A pulse oximeter is a portable device that measures the amount of oxygen in red blood cells. It consists of a probe that attaches to the patient’s finger, toe, nose, or earlobe, and a computer unit that displays the reading. Accurate readings require proper placement of the probe, and it cannot distinguish between oxygen-bound and carbon monoxide-bound hemoglobin. It also does not measure blood carbon dioxide level or pH level, which requires an arterial blood gas test.
A pulse oximeter is a portable, non-invasive computerized device that allows health care professionals or caregivers to measure the amount of hemoglobin in red blood cells saturated with oxygen or O2. The device consists of a pulse oximetry probe that attaches to the patient’s finger, toe, across the bridge of the nose or earlobe, and the computer unit that displays the next reading, usually in numbers as a percentage. This reading is referred to as the patient’s “oxygen saturation level” or “O2 sat”. Normal values range from 95 to 99 percent in a healthy individual.
Most pulse oximetry probes are of the clip-on type, somewhat resembling an old wooden clothespin with springs. The probe measures the percentage of oxygenated hemoglobin using both types of red and infrared light. These beams of light are projected through thin vascular tissue from one side of the probe to a photodetector on the opposite side of the probe clip. The amount of light remaining after absorption by oxygenated hemoglobin is then measured by the photodetector, converted into a comparable oxygen saturation percentage, and displayed by the computer unit.

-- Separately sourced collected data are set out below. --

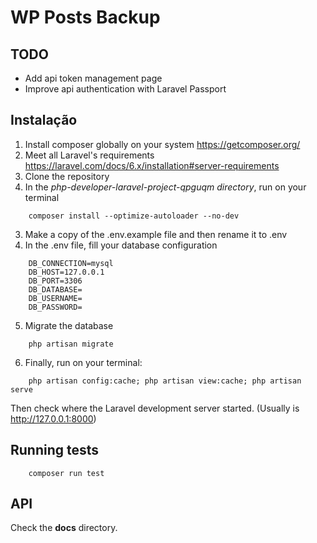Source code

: # WP Posts Backup


## TODO

- Add api token management page
- Improve api authentication with Laravel Passport


## Instalação

1) Install composer globally on your system https://getcomposer.org/
2) Meet all Laravel's requirements https://laravel.com/docs/6.x/installation#server-requirements
3) Clone the repository
2) In the *php-developer-laravel-project-qpguqm directory*, run on your terminal
```
    composer install --optimize-autoloader --no-dev
```
3) Make a copy of the .env.example file and then rename it to .env
4) In the .env file, fill your database configuration
```
    DB_CONNECTION=mysql
    DB_HOST=127.0.0.1
    DB_PORT=3306
    DB_DATABASE=
    DB_USERNAME=
    DB_PASSWORD=
```
5) Migrate the database
```
    php artisan migrate
```

6) Finally, run on your terminal:

```
    php artisan config:cache; php artisan view:cache; php artisan serve
```
Then check where the Laravel development server started. (Usually is http://127.0.0.1:8000)

## Running tests
```
    composer run test
```


## API

Check the **docs** directory.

Accurate oxygen saturation readings require proper placement of the pulse oximetry probe. It must be locked with the light signal emitters directly in front of the photodetector to an area of tissue with adequate blood perfusion, which means that nutrient-rich blood from the arteries is delivered to the capillaries. A digital pulse oximetry probe may not provide valid readings when used on fingers with dark-colored nail polish or significant bruising under the nail bed. Movement of extremities with an oximetry probe attached often causes transient erroneous readings that can be ignored. These readings are different from low oxygen saturation readings demonstrated with patient activity exceeding the capacity for oxygenation or those suffering from sleep apnea.
Readings from an oximeter should not be considered accurate with demonstration of hypoxic symptoms such as cyanosis, rapid respiratory rate, or difficulty breathing. The pulse oximetry probe is a valuable tool, but it has limitations. Attempted use on a patient with known circulatory deficiencies or cardiac arrest will result in erroneous readings. Also, a pulse oximetry probe cannot distinguish between oxygen-bound hemoglobin and carbon monoxide-bound hemoglobin. Therefore, readings taken on a patient with suspected carbon monoxide poisoning will also be in error.
Finally, a pulse oximetry probe does not provide measurement of blood carbon dioxide level, acid-base (pH) level, and partial pressures of carbon dioxide and oxygen. These results are only available when an arterial blood gas (ABG) test is performed. Blood is drawn from a patient’s radial artery with a needle and a tube of blood is sent to the lab before readings are available. Prior to the development of the portable oximeter and pulse oximetry probe, this was the method used to obtain patient oxygen saturation levels.